Desde o final de fevereiro, a TV Cultura de São Paulo vem sendo questionada publicamente sobre o seu desempenho no Ibope. O debate começou no Conselho Curador da Fundação Padre Anchieta, à qual pertence a emissora, e logo ganhou páginas de jornais, revistas, além de blogs e sites. Como integrante do conselho, presenciei todas as discussões. Nem todos os argumentos, porém, chegaram ao conhecimento da opinião pública. Por isso julgo pertinente fazer aqui alguns esclarecimentos [ver ‘Governo critica baixos índices de audiência‘].


Comecemos pelos números do Ibope. Como o próprio presidente da Fundação Padre Anchieta, o jornalista Paulo Markun, declarou ao jornal Folha de S.Paulo no dia 17 de março, a audiência média (por minuto domiciliar) da Cultura, das 7 às 24 horas na grande São Paulo, é de 1,4%. Trata-se de um índice modesto, sobretudo quando comparado aos da Globo, que são dez vezes mais altos, segundo cálculos da própria Cultura com base em dados do Ibope.


Um quadro desalentador, certo? Errado. Esses números devem ser lidos com mais atenção. A Cultura tem menos telespectadores que a líder no Ibope, é fato, mas também tem muito menos dinheiro.
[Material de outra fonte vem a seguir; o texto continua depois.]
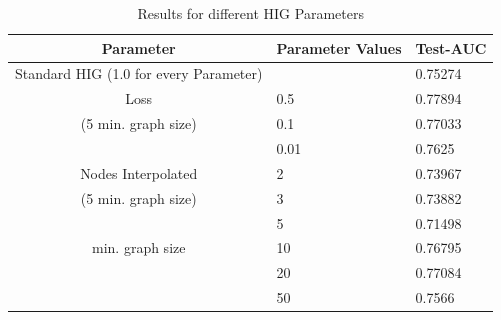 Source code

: \begin{table}[ht!]
    \centering
    \caption{Results for different HIG Parameters}
    \label{node_features}
    \begin{tabular}{c || l| p{6cm} |}
        Parameter            & Parameter Values & Test-AUC \\
        \hline
        \hline
        Standard HIG (1.0 for every Parameter)      &                        & 0.75274  \\
        \hline
        Loss               & 0.5                    & 0.77894  \\
        (5 min. graph size)                   & 0.1                    & 0.77033  \\
                           & 0.01                   & 0.7625   \\
        \hline
        Nodes Interpolated & 2                      & 0.73967  \\
    (5 min. graph size)             & 3                      & 0.73882  \\
                                   & 5                      & 0.71498  \\
        \hline
        min. graph size    & 10                & 0.76795  \\
                 & 20                & 0.77084  \\
                           & 50                & 0.7566   \\
    \end{tabular}
\end{table}

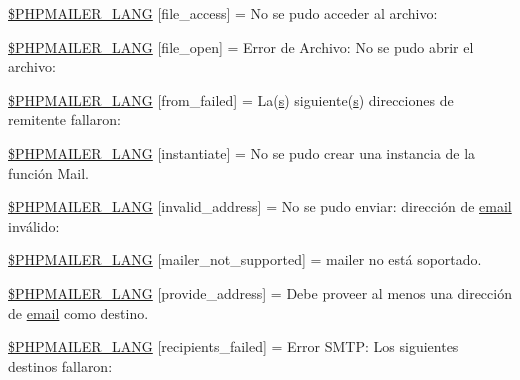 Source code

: \begin{DoxyCompactItemize}
\hyperlink{phpmailer_8lang-es_8php_a7e83349023b856ef9e5c46e30ae6d51e}{\$\+P\+H\+P\+M\+A\+I\+L\+E\+R\+\_\+\+L\+A\+NG} \mbox{[}\textquotesingle{}file\+\_\+access\textquotesingle{}\mbox{]} = \textquotesingle{}No se pudo acceder al archivo\+: \textquotesingle{}
\item 
\hyperlink{phpmailer_8lang-es_8php_a28d1a6517bf4c942a0ddd506188ad2e0}{\$\+P\+H\+P\+M\+A\+I\+L\+E\+R\+\_\+\+L\+A\+NG} \mbox{[}\textquotesingle{}file\+\_\+open\textquotesingle{}\mbox{]} = \textquotesingle{}Error de Archivo\+: No se pudo abrir el archivo\+: \textquotesingle{}
\item 
\hyperlink{phpmailer_8lang-es_8php_adf832ae12155a09be077c6d5e4fd7e22}{\$\+P\+H\+P\+M\+A\+I\+L\+E\+R\+\_\+\+L\+A\+NG} \mbox{[}\textquotesingle{}from\+\_\+failed\textquotesingle{}\mbox{]} = \textquotesingle{}La(\hyperlink{paste_2plugin_8min_8js_a43ae144ee2a4e493fea41ca42f795b14}{s}) siguiente(\hyperlink{paste_2plugin_8min_8js_a43ae144ee2a4e493fea41ca42f795b14}{s}) direcciones de remitente fallaron\+: \textquotesingle{}
\item 
\hyperlink{phpmailer_8lang-es_8php_ad58dde16780f4770ccf4dd282ea1f5ad}{\$\+P\+H\+P\+M\+A\+I\+L\+E\+R\+\_\+\+L\+A\+NG} \mbox{[}\textquotesingle{}instantiate\textquotesingle{}\mbox{]} = \textquotesingle{}No se pudo crear una instancia de la función Mail.\textquotesingle{}
\item 
\hyperlink{phpmailer_8lang-es_8php_a42d61bcea4c79599ecb44fd062f54d47}{\$\+P\+H\+P\+M\+A\+I\+L\+E\+R\+\_\+\+L\+A\+NG} \mbox{[}\textquotesingle{}invalid\+\_\+address\textquotesingle{}\mbox{]} = \textquotesingle{}No se pudo enviar\+: dirección de \hyperlink{actions_2account_8php_a011c66ae212438e0d7de7c0e40451bb3}{email} inválido\+: \textquotesingle{}
\item 
\hyperlink{phpmailer_8lang-es_8php_aa2ebcb8833ee83a7ad67401c4bb3a6ad}{\$\+P\+H\+P\+M\+A\+I\+L\+E\+R\+\_\+\+L\+A\+NG} \mbox{[}\textquotesingle{}mailer\+\_\+not\+\_\+supported\textquotesingle{}\mbox{]} = \textquotesingle{} mailer no está soportado.\textquotesingle{}
\item 
\hyperlink{phpmailer_8lang-es_8php_a8b97897c2406b7392b056f375feeefbb}{\$\+P\+H\+P\+M\+A\+I\+L\+E\+R\+\_\+\+L\+A\+NG} \mbox{[}\textquotesingle{}provide\+\_\+address\textquotesingle{}\mbox{]} = \textquotesingle{}Debe proveer al menos una dirección de \hyperlink{actions_2account_8php_a011c66ae212438e0d7de7c0e40451bb3}{email} como destino.\textquotesingle{}
\item 
\hyperlink{phpmailer_8lang-es_8php_a7589d30bb9b368327c2df015f3e6bcba}{\$\+P\+H\+P\+M\+A\+I\+L\+E\+R\+\_\+\+L\+A\+NG} \mbox{[}\textquotesingle{}recipients\+\_\+failed\textquotesingle{}\mbox{]} = \textquotesingle{}Error S\+M\+T\+P\+: Los siguientes destinos fallaron\+: \textquotesingle{}

\end{DoxyCompactItemize}
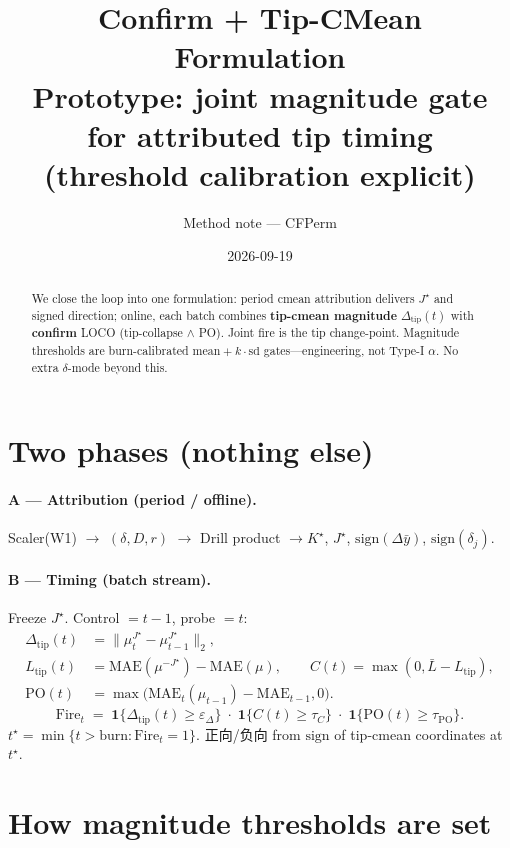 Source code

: \documentclass[11pt]{article}
\title{\textbf{Confirm + Tip-CMean Formulation}\\
\large Prototype: joint magnitude gate for attributed tip timing\\
\large (threshold calibration explicit)}
\author{Method note --- CFPerm}
\date{2026-09-19}
\newcommand{\Dtip}{\Delta_{\mathrm{tip}}}
\newcommand{\Jstar}{J^\star}
\newcommand{\Fire}{\mathrm{Fire}}
\begin{document}
\maketitle

\begin{abstract}
We close the loop into one formulation: period cmean attribution
delivers $\Jstar$ and signed direction; online, each batch combines
\textbf{tip-cmean magnitude} $\Dtip(t)$ with \textbf{confirm} LOCO
(tip-collapse $\wedge$ PO). Joint fire is the tip change-point.
Magnitude thresholds are burn-calibrated
$\mathrm{mean}+k\cdot\mathrm{sd}$ gates---engineering, not Type-I
$\alpha$. No extra $\delta$-mode beyond this.
\end{abstract}

\section{Two phases (nothing else)}
\paragraph{A --- Attribution (period / offline).}
Scaler(W1) $\to$ $(\delta,D,r)$ $\to$ Drill product $\to K^\star$,
$\Jstar$, $\mathrm{sign}(\Delta\bar y)$, $\mathrm{sign}(\delta_j)$.

\paragraph{B --- Timing (batch stream).}
Freeze $\Jstar$. Control $=t{-}1$, probe $=t$:
\begin{align}
  \Dtip(t)
  &= \bigl\|\mu_t^{\Jstar}-\mu_{t-1}^{\Jstar}\bigr\|_2,
  \label{eq:dtip}\\
  L_{\mathrm{tip}}(t)
  &= \mathrm{MAE}(\mu^{-\Jstar})-\mathrm{MAE}(\mu),
  \qquad
  C(t)=\max(0,\bar L-L_{\mathrm{tip}}),
  \label{eq:col}\\
  \mathrm{PO}(t)
  &= \max\bigl(\mathrm{MAE}_t(\mu_{t-1})-\mathrm{MAE}_{t-1},0\bigr).
\end{align}
\[
  \Fire_t
  \;=\;
  \mathbf{1}\{\Dtip(t)\ge\varepsilon_\Delta\}
  \;\cdot\;
  \mathbf{1}\{C(t)\ge\tau_C\}
  \;\cdot\;
  \mathbf{1}\{\mathrm{PO}(t)\ge\tau_{\mathrm{PO}}\}.
\]
$t^\star=\min\{t>\mathrm{burn}:\Fire_t=1\}$.
正向/负向 from $\mathrm{sign}$ of tip-cmean coordinates at $t^\star$.

\section{How magnitude thresholds are set}
\label{sec:thr}
\end{document}
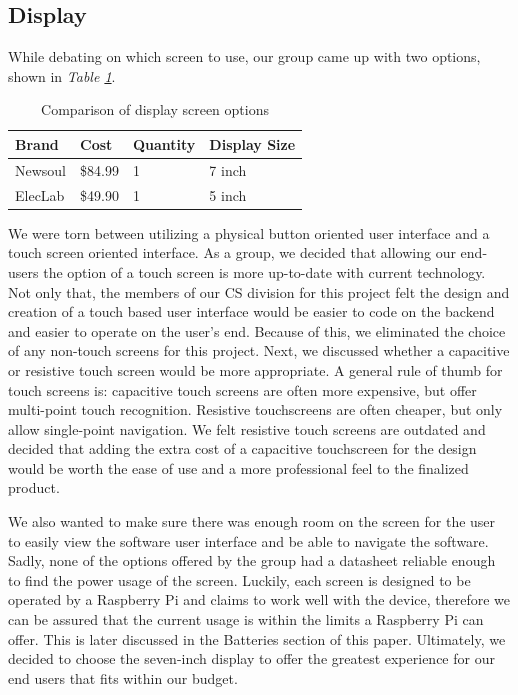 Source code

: \subsection{Display}

While debating on which screen to use, our group came up with two options, shown in \textit{Table \ref{Tab:display_brand}}.

\begin{table}[]
  \centering
  \begin{tabular}{|l|l|l|l|}
    \hline
    Brand   & Cost    & Quantity & Display Size \\ \hline
    Newsoul & \$84.99 & 1        & 7 inch       \\ \hline
    ElecLab & \$49.90 & 1        & 5 inch       \\ \hline
  \end{tabular}
  \caption{Comparison of display screen options}
  \label{Tab:display_brand}
\end{table}

We were torn between utilizing a physical button oriented user interface and a touch screen oriented interface. As a group, we decided that allowing our end-users the option of a touch screen is more up-to-date with current technology. Not only that, the members of our CS division for this project felt the design and creation of a touch based user interface would be easier to code on the backend and easier to operate on the user’s end. Because of this, we eliminated the choice of any non-touch screens for this project. Next, we discussed whether a capacitive or resistive touch screen would be more appropriate. A general rule of thumb for touch screens is: capacitive touch screens are often more expensive, but offer multi-point touch recognition. Resistive touchscreens are often cheaper, but only allow single-point navigation. We felt resistive touch screens are outdated and decided that adding the extra cost of a capacitive touchscreen for the design would be worth the ease of use and a more professional feel to the finalized product.

We also wanted to make sure there was enough room on the screen for the user to easily view the software user interface and be able to navigate the software. Sadly, none of the options offered by the group had a datasheet reliable enough to find the power usage of the screen. Luckily, each screen is designed to be operated by a Raspberry Pi and claims to work well with the device, therefore we can be assured that the current usage is within the limits a Raspberry Pi can offer. This is later discussed in the Batteries section of this paper. Ultimately, we decided to choose the seven-inch display to offer the greatest experience for our end users that fits within our budget.

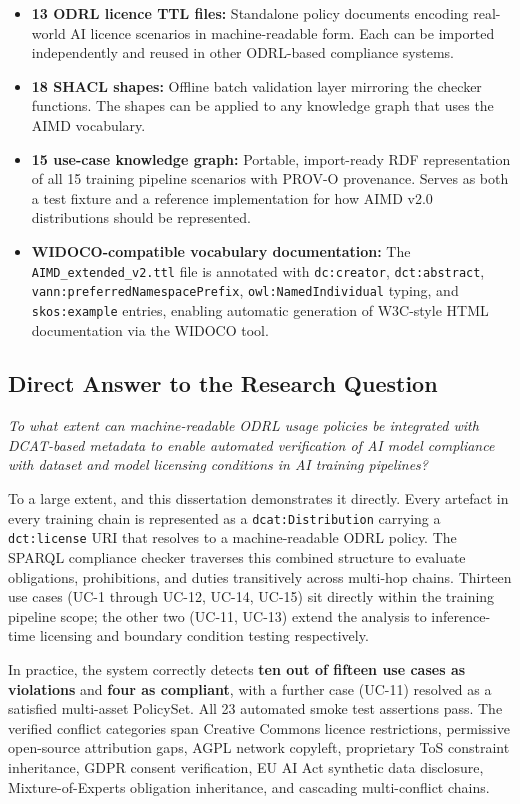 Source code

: \documentclass[12pt,a4paper]{article}
\begin{document}
\begin{itemize}[noitemsep]
  \item \textbf{13 ODRL licence TTL files:} Standalone policy documents encoding real-world AI licence scenarios in machine-readable form. Each can be imported independently and reused in other ODRL-based compliance systems.
  \item \textbf{18 SHACL shapes:} Offline batch validation layer mirroring the checker functions. The shapes can be applied to any knowledge graph that uses the AIMD vocabulary.
  \item \textbf{15 use-case knowledge graph:} Portable, import-ready RDF representation of all 15 training pipeline scenarios with PROV-O provenance. Serves as both a test fixture and a reference implementation for how AIMD v2.0 distributions should be represented.
  \item \textbf{WIDOCO-compatible vocabulary documentation:} The \texttt{AIMD\_extended\_v2.ttl} file is annotated with \texttt{dc:creator}, \texttt{dct:abstract}, \texttt{vann:preferredNamespacePrefix}, \texttt{owl:NamedIndividual} typing, and \texttt{skos:example} entries, enabling automatic generation of W3C-style HTML documentation via the WIDOCO tool.
\end{itemize}

\subsection{Direct Answer to the Research Question}

\textit{To what extent can machine-readable ODRL usage policies be integrated with DCAT-based metadata to enable automated verification of AI model compliance with dataset and model licensing conditions in AI training pipelines?}

To a large extent, and this dissertation demonstrates it directly. Every artefact in every training chain is represented as a \texttt{dcat:Distribution} carrying a \texttt{dct:license} URI that resolves to a machine-readable ODRL policy. The SPARQL compliance checker traverses this combined structure to evaluate obligations, prohibitions, and duties transitively across multi-hop chains. Thirteen use cases (UC-1 through UC-12, UC-14, UC-15) sit directly within the training pipeline scope; the other two (UC-11, UC-13) extend the analysis to inference-time licensing and boundary condition testing respectively.

In practice, the system correctly detects \textbf{ten out of fifteen use cases as violations} and \textbf{four as compliant}, with a further case (UC-11) resolved as a satisfied multi-asset PolicySet. All 23 automated smoke test assertions pass. The verified conflict categories span Creative Commons licence restrictions, permissive open-source attribution gaps, AGPL network copyleft, proprietary ToS constraint inheritance, GDPR consent verification, EU AI Act synthetic data disclosure, Mixture-of-Experts obligation inheritance, and cascading multi-conflict chains.
\end{document}
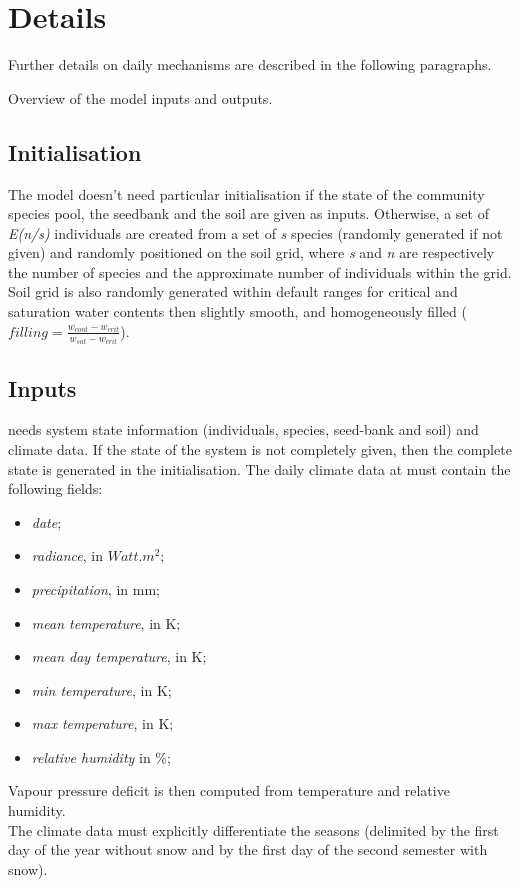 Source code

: \section{Details}

Further details on daily mechanisms are described in the following paragraphs.


\begin{marginfigure}
\caption{Overview of the model inputs and outputs.}
\end{marginfigure}

\subsection{Initialisation}
The model doesn't need particular initialisation if the state of the community species pool, the seedbank and the soil are given as inputs. Otherwise, a set of \textit{E(n/s)} individuals are created from a set of \textit{s} species (randomly generated if not given) and randomly positioned on the soil grid, where \textit{s} and \textit{n} are respectively the number of species and the approximate number of individuals within the grid. Soil grid is also randomly generated within default ranges for critical and saturation water contents then slightly smooth, and homogeneously filled ($filling = \frac{w_{cont} - w_{crit}}{w_{sat} - w_{crit}}$).

\subsection{Inputs}
\model needs system state information (individuals, species, seed-bank and soil) and climate data. If the state of the system is not completely given, then the complete state is generated in the initialisation. The daily climate data at must contain the following fields:
\begin{itemize}
\setlength\itemsep{0em}
\item \textit{date};
\item \textit{radiance}, in $Watt.m^{2}$;
\item \textit{precipitation}, in mm;
\item \textit{mean temperature}, in K;
\item \textit{mean day temperature}, in K;
\item \textit{min temperature}, in K;
\item \textit{max temperature}, in K;
\item \textit{relative humidity} in \%;
\end{itemize}
Vapour pressure deficit is then computed from temperature and relative humidity.\\
\indent The climate data must explicitly differentiate the seasons (delimited by the first day of the year without snow and by the first day of the second semester with snow).

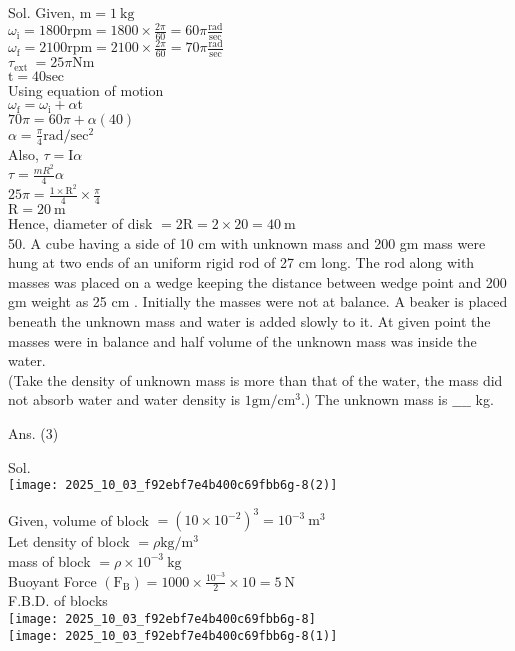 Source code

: \documentclass[10pt]{article}
\begin{document}
Sol. Given, \(\mathrm{m}=1 \mathrm{~kg}\)\\
\(\omega_{\mathrm{i}}=1800 \mathrm{rpm}=1800 \times \frac{2 \pi}{60}=60 \pi \frac{\mathrm{rad}}{\mathrm{sec}}\)\\
\(\omega_{\mathrm{f}}=2100 \mathrm{rpm}=2100 \times \frac{2 \pi}{60}=70 \pi \frac{\mathrm{rad}}{\mathrm{sec}}\)\\
\(\tau_{\text {ext }}=25 \pi \mathrm{Nm}\)\\
\(\mathrm{t}=40 \mathrm{sec}\)\\
Using equation of motion\\
\(\omega_{\mathrm{f}}=\omega_{\mathrm{i}}+\alpha \mathrm{t}\)\\
\(70 \pi=60 \pi+\alpha(40)\)\\
\(\alpha=\frac{\pi}{4} \mathrm{rad} / \mathrm{sec}^{2}\)\\
Also, \(\tau=\mathrm{I} \alpha\)\\
\(\tau=\frac{m R^{2}}{4} \alpha\)\\
\(25 \pi=\frac{1 \times \mathrm{R}^{2}}{4} \times \frac{\pi}{4}\)\\
\(\mathrm{R}=20 \mathrm{~m}\)\\
Hence, diameter of disk \(=2 \mathrm{R}=2 \times 20=40 \mathrm{~m}\)\\
50. A cube having a side of 10 cm with unknown mass and 200 gm mass were hung at two ends of an uniform rigid rod of 27 cm long. The rod along with masses was placed on a wedge keeping the distance between wedge point and 200 gm weight as 25 cm . Initially the masses were not at balance. A beaker is placed beneath the unknown mass and water is added slowly to it. At given point the masses were in balance and half volume of the unknown mass was inside the water.\\
(Take the density of unknown mass is more than that of the water, the mass did not absorb water and water density is \(1 \mathrm{gm} / \mathrm{cm}^{3}\).) The unknown mass is \(\_\_\_\_\) kg.

Ans. (3)

Sol.\\
\texttt{[image: 2025\_10\_03\_f92ebf7e4b400c69fbb6g-8(2)]}

Given, volume of block \(=\left(10 \times 10^{-2}\right)^{3}=10^{-3} \mathrm{~m}^{3}\)\\
Let density of block \(=\rho \mathrm{kg} / \mathrm{m}^{3}\)\\
mass of block \(=\rho \times 10^{-3} \mathrm{~kg}\)\\
Buoyant Force \(\left(\mathrm{F}_{\mathrm{B}}\right)=1000 \times \frac{10^{-3}}{2} \times 10=5 \mathrm{~N}\)\\
F.B.D. of blocks\\
\texttt{[image: 2025\_10\_03\_f92ebf7e4b400c69fbb6g-8]}\\
\texttt{[image: 2025\_10\_03\_f92ebf7e4b400c69fbb6g-8(1)]}
\end{document}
O orçamento anual da Rede Globo (conforme foi divulgado pela Folha em 8/12/2008) é 36 vezes maior que o da Cultura e, quando levamos em conta essas proporções, as coisas começam a mudar de fisionomia.


Tome-se como exemplo a programação infantil da emissora, que registra entre três e quatro pontos. Melhor ainda: se considerarmos apenas o universo das crianças de 4 a 11 anos de idade, veremos que até 10% delas ficam ligadas na Cultura. Enfim, para quem gosta de contabilizar quantidade de telespectadores em função do dinheiro investido, os resultados ainda deixam a desejar, mas estão longe de ser pífios.


Cultura e informação


Falemos um pouco mais de cifrões. No ano passado, o orçamento da Cultura atingiu a casa dos R$ 204,4 milhões. Desses, apenas R$ 85,9 milhões vieram dos cofres do governo estadual. O restante teve origem em receitas próprias, como os serviços prestados a terceiros (à TV Justiça, por exemplo), os financiamentos viabilizados pela Lei Rouanet e a publicidade. Não é verdade, portanto, que o Estado de São Paulo destine anualmente R$ 200 milhões à Cultura, como chegou a ser noticiado. Ele investe bem menos do que isso.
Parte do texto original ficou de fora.